La situazione in casa Messina sembra sempre sull’orlo del precipizio. Nonostante le “buone” notizie arrivate dalle partite della 36a giornata di Serie C Girone C, i giallorossi sono circondati da nubi fitte che riguardano il futuro societario. In queste ore si attende che arrivi la delega di vendita con tutti i crismi legali, utili per la cessione ad eventuali gruppi interessati. Ma questo processo sembra ormai disgiunto dalla ricerca di fondi per pagare stipendi e contributi. La scadenza del 16 aprile è alle porte e non ci sono i soldi per saldare le spettanze in questo momento. Il che porterebbe ad una penalizzazione nella prossima stagione (ma c’è chi teme un cambio di prospettiva in questo senso). Così, si potrebbe muovere l’imprenditoria locale per cercare di dare una mano al Messina.
Messina: Barbera propone “Salviamo il Messina”, servono 300mila euro per i giallorossi
Tramite l’avvocato Fabrizio Gemelli, presidente di Arisme, l’imprenditore Francesco Barbera ha fatto sapere di voler aprire una sorta di raccolta fondi in favore del Messina. L’iniziativa, ribattezzata “Salviamo il Messina” e comunicata agli organi di stampa locali, prevederebbe il supporto di imprenditori locali per supportare economicamente i giallorossi in questa fase. Il tutto attraverso un versamento di una quota di 25.000 euro a testa tra i vari soggetti interessati, fino a giungere ai 300.000 euro circa per il pagamento di stipendi e contributi. A garanzia dell’operazione ci sarebbe il notaio Bernardo Maiorana, dal quale contocorrente transiterebbero le somme che poi dovrebbero essere girate su quelli del Messina.
“Se la quota complessiva non verrà raggiunta ci sarà l’obbligo di restituirli. Se si raggiungerà invece il notaio farà da garante. Li verserà sul conto corrente dedicato ai pagamenti di stipendi e Agenzia delle Entrate del club e si effettuerà contestualmente un bonifico istantaneo alla Lega Pro”. Queste le parole dello stesso Barbera raccolte da MessinaSportiva. Ci sarebbero già 3-4 soggetti che sarebbero disposti a supportare l’iniziativa. E si parla anche di un coinvolgimento del socio di minoranza del Messina, Pietro Sciotto.

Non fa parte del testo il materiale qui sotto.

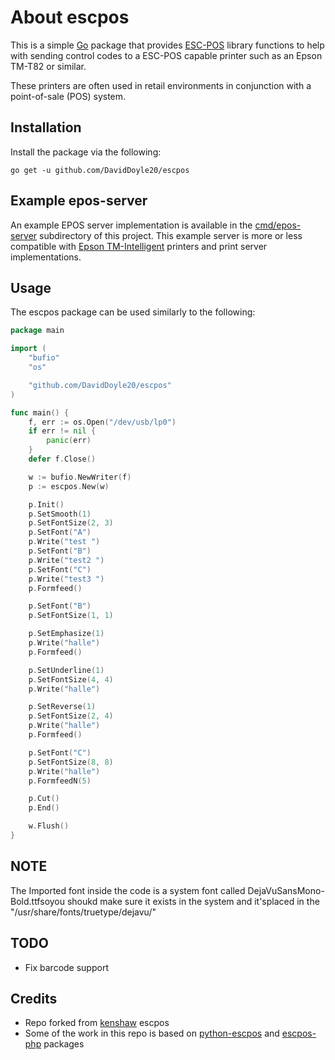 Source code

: # About escpos #

This is a simple [Go][1] package that provides [ESC-POS][2] library functions
to help with sending control codes to a ESC-POS capable printer such as an
Epson TM-T82 or similar.

These printers are often used in retail environments in conjunction with a
point-of-sale (POS) system.


## Installation ##

Install the package via the following:

    go get -u github.com/DavidDoyle20/escpos

## Example epos-server ##

An example EPOS server implementation is available in the [cmd/epos-server][3]
subdirectory of this project. This example server is more or less compatible
with [Epson TM-Intelligent][4] printers and print server implementations.

## Usage ##

The escpos package can be used similarly to the following:

```go
package main

import (
    "bufio"
    "os"

    "github.com/DavidDoyle20/escpos"
)

func main() {
    f, err := os.Open("/dev/usb/lp0")
    if err != nil {
        panic(err)
    }
    defer f.Close()

    w := bufio.NewWriter(f)
    p := escpos.New(w)

    p.Init()
    p.SetSmooth(1)
    p.SetFontSize(2, 3)
    p.SetFont("A")
    p.Write("test ")
    p.SetFont("B")
    p.Write("test2 ")
    p.SetFont("C")
    p.Write("test3 ")
    p.Formfeed()

    p.SetFont("B")
    p.SetFontSize(1, 1)

    p.SetEmphasize(1)
    p.Write("halle")
    p.Formfeed()

    p.SetUnderline(1)
    p.SetFontSize(4, 4)
    p.Write("halle")

    p.SetReverse(1)
    p.SetFontSize(2, 4)
    p.Write("halle")
    p.Formfeed()

    p.SetFont("C")
    p.SetFontSize(8, 8)
    p.Write("halle")
    p.FormfeedN(5)

    p.Cut()
    p.End()

    w.Flush()
}
```

## NOTE
The Imported font inside the code is a system font called DejaVuSansMono-Bold.ttfsoyou shoukd make sure it exists in the system and it'splaced in the "/usr/share/fonts/truetype/dejavu/"


## TODO
- Fix barcode support

## Credits
- Repo forked from [kenshaw](https://github.com/kenshaw/escpos) escpos
- Some of the work in this repo is based on [python-escpos](https://github.com/python-escpos/python-escpos) and [escpos-php](https://github.com/mike42/escpos-php) packages


[1]: http://www.golang.org/project
[2]: https://en.wikipedia.org/wiki/ESC/P
[3]: cmd/epos-server
[4]: https://c4b.epson-biz.com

Le problematiche comunque non mancano. Si sta cercando, infatti, di capire se questo tipo d’operazione abbia una reale efficacia nell’ottica del salvataggio del Messina, evitando le eventuali penalizzazioni. Punti in meno che potrebbero essere comminati anche se non arrivassero in tempo i documenti richiesti dal Coaps da parte di AAD Invest Group. La commissione della Covisoc attende ancora le garanzie e la consistenza del passaggio di consegne avvenuto a gennaio tra Sciotto e la società di Doudou Cissè. E il rischio di ricevere 2 punti in meno in classifica potrebbe vanificare tutto.
Insomma, le risposte che potrebbero arrivare nel pomeriggio potrebbero non essere ancora decisive per il futuro del Messina. E il rischio di un ennesimo fallimento è uno spettro sempre più concreto.